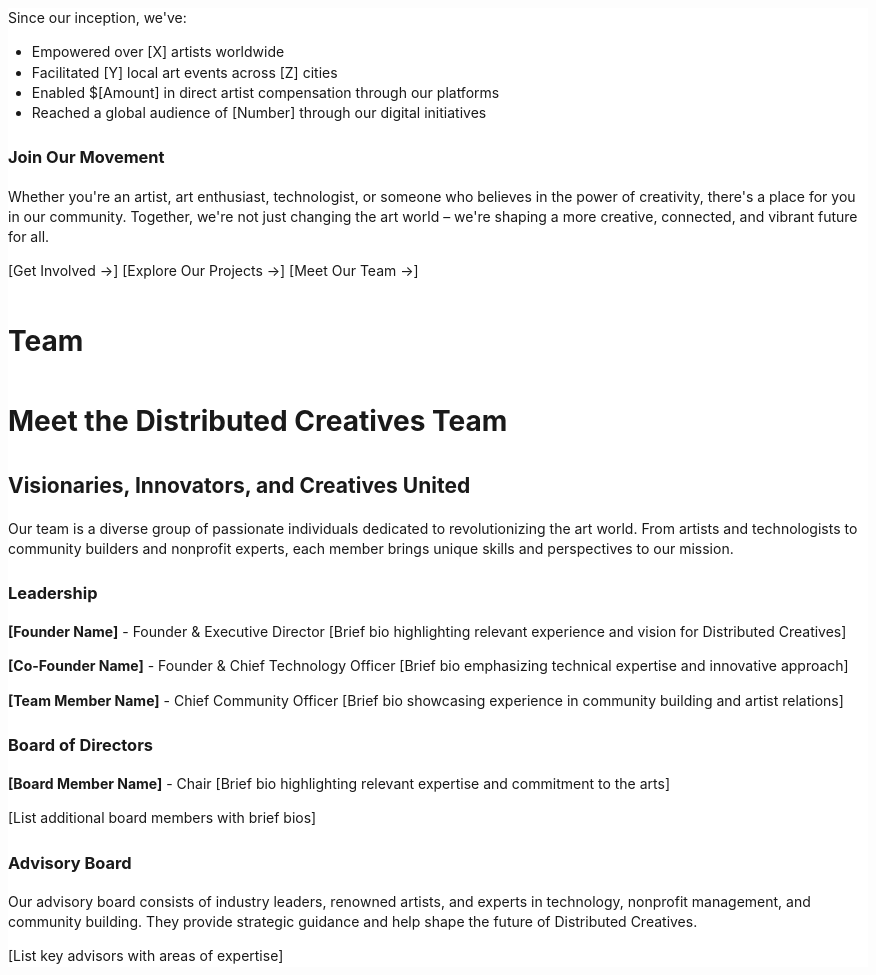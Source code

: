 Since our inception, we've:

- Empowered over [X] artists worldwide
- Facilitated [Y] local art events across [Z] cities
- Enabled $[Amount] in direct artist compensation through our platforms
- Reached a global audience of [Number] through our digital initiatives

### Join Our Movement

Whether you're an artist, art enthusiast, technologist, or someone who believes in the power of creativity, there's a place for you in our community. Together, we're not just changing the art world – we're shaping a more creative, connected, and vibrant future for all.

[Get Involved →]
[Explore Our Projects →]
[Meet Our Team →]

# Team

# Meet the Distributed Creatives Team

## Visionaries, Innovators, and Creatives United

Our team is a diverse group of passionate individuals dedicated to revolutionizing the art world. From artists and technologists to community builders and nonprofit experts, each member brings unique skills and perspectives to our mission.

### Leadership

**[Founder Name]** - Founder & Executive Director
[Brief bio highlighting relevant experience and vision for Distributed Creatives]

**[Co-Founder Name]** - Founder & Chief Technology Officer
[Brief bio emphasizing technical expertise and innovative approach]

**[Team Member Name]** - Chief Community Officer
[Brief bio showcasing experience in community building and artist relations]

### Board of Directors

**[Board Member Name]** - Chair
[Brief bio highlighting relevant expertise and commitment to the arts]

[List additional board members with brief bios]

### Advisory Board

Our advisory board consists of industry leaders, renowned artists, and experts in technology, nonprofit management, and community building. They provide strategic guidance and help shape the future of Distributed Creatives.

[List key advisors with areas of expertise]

---

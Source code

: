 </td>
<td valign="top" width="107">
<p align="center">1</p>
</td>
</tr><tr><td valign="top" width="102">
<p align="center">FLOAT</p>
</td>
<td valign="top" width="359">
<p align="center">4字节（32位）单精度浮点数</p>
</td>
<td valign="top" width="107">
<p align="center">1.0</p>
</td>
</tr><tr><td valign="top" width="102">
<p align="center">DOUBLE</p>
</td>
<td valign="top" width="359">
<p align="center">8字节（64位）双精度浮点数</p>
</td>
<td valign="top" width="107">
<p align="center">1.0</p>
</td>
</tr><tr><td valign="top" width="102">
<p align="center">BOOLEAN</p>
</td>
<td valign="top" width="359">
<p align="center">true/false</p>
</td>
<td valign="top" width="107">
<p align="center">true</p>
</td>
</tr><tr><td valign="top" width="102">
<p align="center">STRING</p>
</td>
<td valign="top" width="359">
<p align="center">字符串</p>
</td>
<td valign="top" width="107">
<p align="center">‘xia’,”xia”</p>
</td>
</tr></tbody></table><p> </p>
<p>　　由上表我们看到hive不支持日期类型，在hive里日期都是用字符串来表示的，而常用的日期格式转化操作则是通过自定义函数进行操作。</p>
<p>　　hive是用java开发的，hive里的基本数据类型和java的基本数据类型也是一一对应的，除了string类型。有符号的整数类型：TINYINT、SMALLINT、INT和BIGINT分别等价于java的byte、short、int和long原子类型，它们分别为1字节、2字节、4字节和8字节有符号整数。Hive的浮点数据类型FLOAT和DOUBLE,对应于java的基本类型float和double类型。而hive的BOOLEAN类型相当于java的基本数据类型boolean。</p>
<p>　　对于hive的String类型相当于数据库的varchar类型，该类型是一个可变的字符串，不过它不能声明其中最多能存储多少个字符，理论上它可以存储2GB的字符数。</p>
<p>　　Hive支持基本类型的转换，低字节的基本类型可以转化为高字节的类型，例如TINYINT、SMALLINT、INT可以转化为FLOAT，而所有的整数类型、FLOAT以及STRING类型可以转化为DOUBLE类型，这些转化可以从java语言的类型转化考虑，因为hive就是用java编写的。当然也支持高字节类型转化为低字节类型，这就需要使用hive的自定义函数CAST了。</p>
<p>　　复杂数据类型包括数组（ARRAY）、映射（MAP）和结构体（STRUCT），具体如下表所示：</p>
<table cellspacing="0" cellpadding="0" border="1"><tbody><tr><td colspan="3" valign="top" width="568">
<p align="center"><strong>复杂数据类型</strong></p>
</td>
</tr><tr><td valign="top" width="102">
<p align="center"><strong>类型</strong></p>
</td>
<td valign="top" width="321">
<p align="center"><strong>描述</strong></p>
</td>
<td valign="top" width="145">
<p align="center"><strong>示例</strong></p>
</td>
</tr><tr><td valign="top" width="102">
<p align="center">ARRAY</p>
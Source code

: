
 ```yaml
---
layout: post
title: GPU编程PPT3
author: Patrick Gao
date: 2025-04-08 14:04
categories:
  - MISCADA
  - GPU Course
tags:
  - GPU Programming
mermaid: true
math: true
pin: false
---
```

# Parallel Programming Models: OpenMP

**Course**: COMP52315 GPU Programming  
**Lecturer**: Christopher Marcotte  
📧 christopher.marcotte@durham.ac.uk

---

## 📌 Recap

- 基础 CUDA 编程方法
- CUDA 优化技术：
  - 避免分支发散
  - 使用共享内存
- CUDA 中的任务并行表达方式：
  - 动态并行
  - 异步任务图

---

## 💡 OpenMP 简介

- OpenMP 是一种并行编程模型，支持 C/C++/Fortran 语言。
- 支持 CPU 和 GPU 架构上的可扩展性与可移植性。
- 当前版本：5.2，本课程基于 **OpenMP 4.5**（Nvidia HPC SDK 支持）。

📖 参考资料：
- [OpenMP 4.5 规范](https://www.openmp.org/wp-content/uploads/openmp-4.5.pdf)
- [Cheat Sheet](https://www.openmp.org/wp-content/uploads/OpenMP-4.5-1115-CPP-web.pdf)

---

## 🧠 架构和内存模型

--

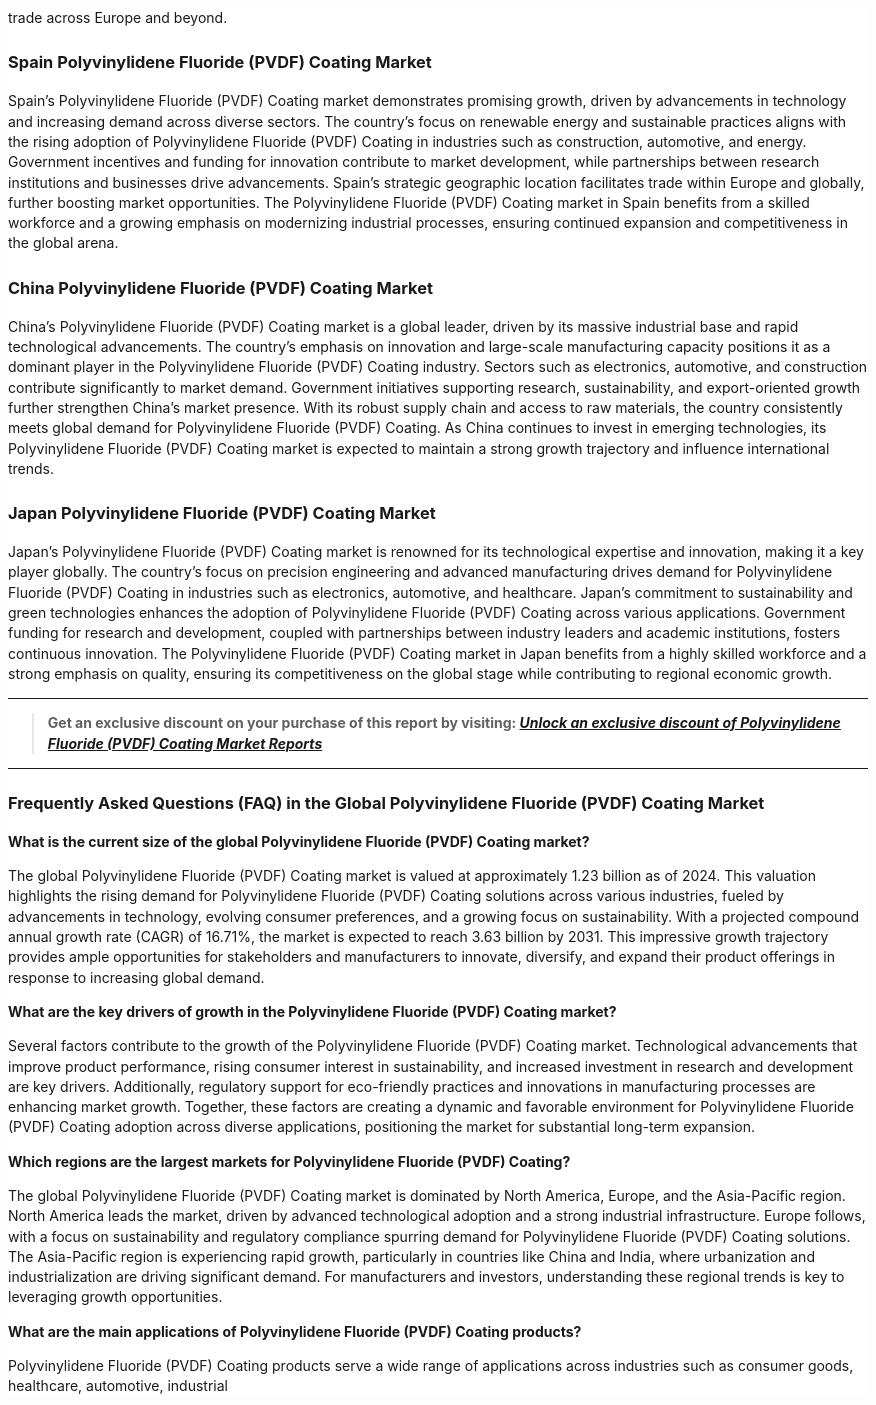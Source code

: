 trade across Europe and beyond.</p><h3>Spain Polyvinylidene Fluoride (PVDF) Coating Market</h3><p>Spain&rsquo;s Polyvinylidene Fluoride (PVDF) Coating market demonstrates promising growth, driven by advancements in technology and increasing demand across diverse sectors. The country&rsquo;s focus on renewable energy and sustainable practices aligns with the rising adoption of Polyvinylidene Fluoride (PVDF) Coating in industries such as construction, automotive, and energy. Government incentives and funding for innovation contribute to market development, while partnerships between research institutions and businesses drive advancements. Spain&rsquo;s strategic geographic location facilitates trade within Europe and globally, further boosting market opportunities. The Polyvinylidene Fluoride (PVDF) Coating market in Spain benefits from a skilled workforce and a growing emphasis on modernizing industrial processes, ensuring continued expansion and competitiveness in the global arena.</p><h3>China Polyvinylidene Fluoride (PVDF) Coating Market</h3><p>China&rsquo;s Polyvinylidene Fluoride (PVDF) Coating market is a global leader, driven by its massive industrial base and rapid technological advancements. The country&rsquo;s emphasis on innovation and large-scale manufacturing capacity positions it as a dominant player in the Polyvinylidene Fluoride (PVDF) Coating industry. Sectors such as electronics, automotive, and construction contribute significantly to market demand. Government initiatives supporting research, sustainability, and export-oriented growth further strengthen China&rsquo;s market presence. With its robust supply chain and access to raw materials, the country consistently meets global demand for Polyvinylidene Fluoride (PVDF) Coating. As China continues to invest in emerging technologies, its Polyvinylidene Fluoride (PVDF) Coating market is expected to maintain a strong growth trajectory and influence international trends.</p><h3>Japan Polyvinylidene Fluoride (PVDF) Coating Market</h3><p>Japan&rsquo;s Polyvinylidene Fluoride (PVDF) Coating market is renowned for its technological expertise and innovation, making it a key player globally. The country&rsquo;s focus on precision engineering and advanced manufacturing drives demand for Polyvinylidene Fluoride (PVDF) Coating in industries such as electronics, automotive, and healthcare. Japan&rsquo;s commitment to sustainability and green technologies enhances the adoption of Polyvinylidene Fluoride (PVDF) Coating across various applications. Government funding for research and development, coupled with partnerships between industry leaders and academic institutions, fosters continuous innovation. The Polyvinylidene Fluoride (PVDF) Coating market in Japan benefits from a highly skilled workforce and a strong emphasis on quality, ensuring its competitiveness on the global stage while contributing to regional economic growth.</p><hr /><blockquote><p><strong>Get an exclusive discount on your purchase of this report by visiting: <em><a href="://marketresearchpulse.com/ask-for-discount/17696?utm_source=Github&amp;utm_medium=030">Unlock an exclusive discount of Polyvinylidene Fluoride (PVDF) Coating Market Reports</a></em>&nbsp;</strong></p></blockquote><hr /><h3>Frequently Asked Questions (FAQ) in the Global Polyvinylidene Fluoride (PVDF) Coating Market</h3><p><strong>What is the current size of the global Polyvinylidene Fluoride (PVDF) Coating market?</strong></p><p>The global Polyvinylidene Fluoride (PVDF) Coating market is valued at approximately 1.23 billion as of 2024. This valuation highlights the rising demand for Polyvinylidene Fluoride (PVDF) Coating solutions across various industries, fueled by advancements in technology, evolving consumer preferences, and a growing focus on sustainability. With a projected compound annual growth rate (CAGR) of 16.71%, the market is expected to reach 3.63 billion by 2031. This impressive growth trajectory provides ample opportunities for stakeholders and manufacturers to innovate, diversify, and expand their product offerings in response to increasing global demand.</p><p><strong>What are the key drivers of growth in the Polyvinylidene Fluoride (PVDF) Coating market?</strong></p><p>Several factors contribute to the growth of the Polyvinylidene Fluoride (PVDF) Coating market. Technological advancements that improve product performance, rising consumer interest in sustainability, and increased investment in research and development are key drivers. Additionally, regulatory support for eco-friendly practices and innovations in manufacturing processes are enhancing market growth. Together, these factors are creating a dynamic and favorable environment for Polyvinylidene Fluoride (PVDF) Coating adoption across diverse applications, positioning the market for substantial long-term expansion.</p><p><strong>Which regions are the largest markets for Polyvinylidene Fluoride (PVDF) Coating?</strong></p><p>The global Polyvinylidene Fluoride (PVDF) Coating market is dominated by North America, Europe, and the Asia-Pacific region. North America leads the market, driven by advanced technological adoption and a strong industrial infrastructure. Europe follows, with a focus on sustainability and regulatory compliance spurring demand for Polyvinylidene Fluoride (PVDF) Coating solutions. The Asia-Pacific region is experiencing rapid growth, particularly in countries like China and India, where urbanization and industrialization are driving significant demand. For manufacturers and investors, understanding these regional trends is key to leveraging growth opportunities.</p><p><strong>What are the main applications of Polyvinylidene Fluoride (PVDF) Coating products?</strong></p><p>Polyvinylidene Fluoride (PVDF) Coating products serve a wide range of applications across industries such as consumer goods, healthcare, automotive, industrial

▶ [Task item]: Copy out each line of the data where the string "SMALLINT" appears.

▶ [Problem solution]:
<p>　　hive是用java开发的，hive里的基本数据类型和java的基本数据类型也是一一对应的，除了string类型。有符号的整数类型：TINYINT、SMALLINT、INT和BIGINT分别等价于java的byte、short、int和long原子类型，它们分别为1字节、2字节、4字节和8字节有符号整数。Hive的浮点数据类型FLOAT和DOUBLE,对应于java的基本类型float和double类型。而hive的BOOLEAN类型相当于java的基本数据类型boolean。</p>
<p>　　Hive支持基本类型的转换，低字节的基本类型可以转化为高字节的类型，例如TINYINT、SMALLINT、INT可以转化为FLOAT，而所有的整数类型、FLOAT以及STRING类型可以转化为DOUBLE类型，这些转化可以从java语言的类型转化考虑，因为hive就是用java编写的。当然也支持高字节类型转化为低字节类型，这就需要使用hive的自定义函数CAST了。</p>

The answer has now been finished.